Readings for this section: PLP, Section 10.3.4 (required), and SICP, Section 3.1.1 (optional)
As you already saw in Lab 2, let
is a way of getting local variable definitions in Scheme. The way it works is like this:
(let ((a 3) (b 7)) (* a b))
(which produces 21). In fact, the second part of each variable specification can be any Scheme expression, so you can also do stuff like:
(let ((x (* 3 4))) (+ x 8))
(which produces 20). Like everything else, let
s can also be nested, which can even give the illusion of a variable value changing (although it doesn't, they're just different variables with the same name). For example, the following C code:
int a = 4; int b = 12; a = b - a; return a * 2;
Could be translated exactly as the following in Scheme:
(let ((a 4)) (let ((b 12)) (let ((a (- b a))) (* a 2))))

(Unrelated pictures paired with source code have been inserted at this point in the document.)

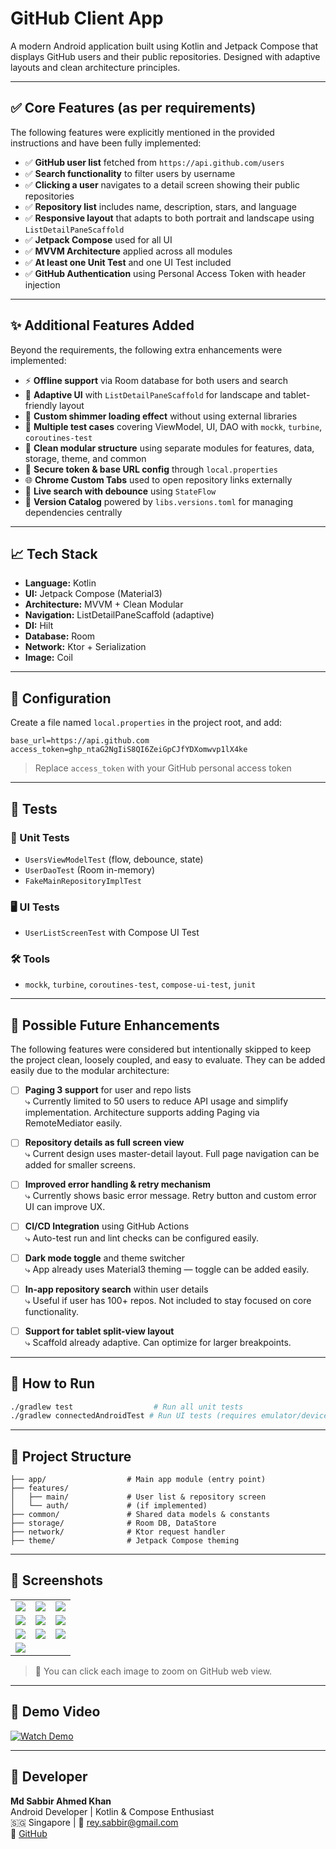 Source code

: # GitHub Client App

A modern Android application built using Kotlin and Jetpack Compose that displays GitHub users and their public repositories. Designed with adaptive layouts and clean architecture principles.

---

## ✅ Core Features (as per requirements)

The following features were explicitly mentioned in the provided instructions and have been fully implemented:

- ✅ **GitHub user list** fetched from `https://api.github.com/users`
- ✅ **Search functionality** to filter users by username
- ✅ **Clicking a user** navigates to a detail screen showing their public repositories
- ✅ **Repository list** includes name, description, stars, and language
- ✅ **Responsive layout** that adapts to both portrait and landscape using `ListDetailPaneScaffold`
- ✅ **Jetpack Compose** used for all UI
- ✅ **MVVM Architecture** applied across all modules
- ✅ **At least one Unit Test** and one UI Test included
- ✅ **GitHub Authentication** using Personal Access Token with header injection

---

## ✨ Additional Features Added

Beyond the requirements, the following extra enhancements were implemented:

- ⚡ **Offline support** via Room database for both users and search
- 📱 **Adaptive UI** with `ListDetailPaneScaffold` for landscape and tablet-friendly layout
- 🔁 **Custom shimmer loading effect** without using external libraries
- 🧪 **Multiple test cases** covering ViewModel, UI, DAO with `mockk`, `turbine`, `coroutines-test`
- 🧩 **Clean modular structure** using separate modules for features, data, storage, theme, and common
- 🔐 **Secure token & base URL config** through `local.properties`
- 🌐 **Chrome Custom Tabs** used to open repository links externally
- 🔄 **Live search with debounce** using `StateFlow`
- 🧱 **Version Catalog** powered by `libs.versions.toml` for managing dependencies centrally

---

## 📈 Tech Stack

- **Language:** Kotlin
- **UI:** Jetpack Compose (Material3)
- **Architecture:** MVVM + Clean Modular
- **Navigation:** ListDetailPaneScaffold (adaptive)
- **DI:** Hilt
- **Database:** Room
- **Network:** Ktor + Serialization
- **Image:** Coil

---

## 🔧 Configuration

Create a file named `local.properties` in the project root, and add:

```properties
base_url=https://api.github.com
access_token=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
```

> Replace `access_token` with your GitHub personal access token

---

## 🧪 Tests

### 🧬 Unit Tests
- `UsersViewModelTest` (flow, debounce, state)
- `UserDaoTest` (Room in-memory)
- `FakeMainRepositoryImplTest`

### 🖥️ UI Tests
- `UserListScreenTest` with Compose UI Test

### 🛠 Tools
- `mockk`, `turbine`, `coroutines-test`, `compose-ui-test`, `junit`

---

## 🔮 Possible Future Enhancements

The following features were considered but intentionally skipped to keep the project clean, loosely coupled, and easy to evaluate. They can be added easily due to the modular architecture:

- [ ] **Paging 3 support** for user and repo lists  
      ⤷ Currently limited to 50 users to reduce API usage and simplify implementation. Architecture supports adding Paging via RemoteMediator easily.

- [ ] **Repository details as full screen view**  
      ⤷ Current design uses master-detail layout. Full page navigation can be added for smaller screens.

- [ ] **Improved error handling & retry mechanism**  
      ⤷ Currently shows basic error message. Retry button and custom error UI can improve UX.

- [ ] **CI/CD Integration** using GitHub Actions  
      ⤷ Auto-test run and lint checks can be configured easily.

- [ ] **Dark mode toggle** and theme switcher  
      ⤷ App already uses Material3 theming — toggle can be added easily.

- [ ] **In-app repository search** within user details  
      ⤷ Useful if user has 100+ repos. Not included to stay focused on core functionality.

- [ ] **Support for tablet split-view layout**  
      ⤷ Scaffold already adaptive. Can optimize for larger breakpoints.

---

## 🏃 How to Run

```bash
./gradlew test                  # Run all unit tests
./gradlew connectedAndroidTest # Run UI tests (requires emulator/device)
```

---

## 📁 Project Structure

```
├── app/                  # Main app module (entry point)
├── features/
│   ├── main/             # User list & repository screen
│   └── auth/             # (if implemented)
├── common/               # Shared data models & constants
├── storage/              # Room DB, DataStore
├── network/              # Ktor request handler
├── theme/                # Jetpack Compose theming
```

---

## 📸 Screenshots

| | | |
|--|--|--|
| ![](screenshots/user_list_screen1.png) | ![](screenshots/user_list_screen2.png) | ![](screenshots/search_result.png) |
| ![](screenshots/repository_details.png) | ![](screenshots/loading_shimmer.png) | ![](screenshots/landscape_mode.png) |
| ![](screenshots/theme_support.png) | ![](screenshots/error_state.png) | ![](screenshots/no_user_found.png) |
| ![](screenshots/custom_tab.png) |  |  |

> 📌 You can click each image to zoom on GitHub web view.

---

## 🎥 Demo Video

[![Watch Demo](https://img.youtube.com/vi/pzxTVq5kKnE/0.jpg)](https://www.youtube.com/watch?v=pzxTVq5kKnE)

---

## 👤 Developer

**Md Sabbir Ahmed Khan**  
Android Developer | Kotlin & Compose Enthusiast  
🇸🇬 Singapore | 📧 rey.sabbir@gmail.com  
🔗 [GitHub](https://github.com/androidrey)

Now this isn't necessarily the best way to do things in Scheme, but anyway it's possible. And actually, there are some situations when using a local variable is the only reasonable approach. Consider for instance the following Scheme program:
(define (lmax L) (cond [(null? L (cdr L)) (car L)] ; if list has one element, return it [(>= (car L) (lmax (cdr L))) (car L)] ; if first element is largest, return it [else (lmax (cdr L))])) ; else return recursive call
What is the running time of this program, in the worst case?
Of course we could write a recurrence to figure that out, since this is in fact a recursive function. The worst-case cost is given by
[ T(n) = 1 + 2T(n) ]
And if you remember from Algorithms class, this turns out to be (O(2^n)): exponental-time in the size of the input list!
The problem is that (lmax (cdr L))
is called twice every time in the worst case. This is a big waste of time, and there are a few ways to fix it. Probably the most obvious way is to use a local variable, like this:
(define (lmax L) (if (null? (cdr L)) (car L) (let ((rest-max (lmax (cdr L)))) (if (>= (car L) rest-max) (car L) rest-max))))
This is really the same thing as the code above, except that the embedded let
avoids the need to ever make 2 recursive calls. The running time becomes just (O(n)), as we would like.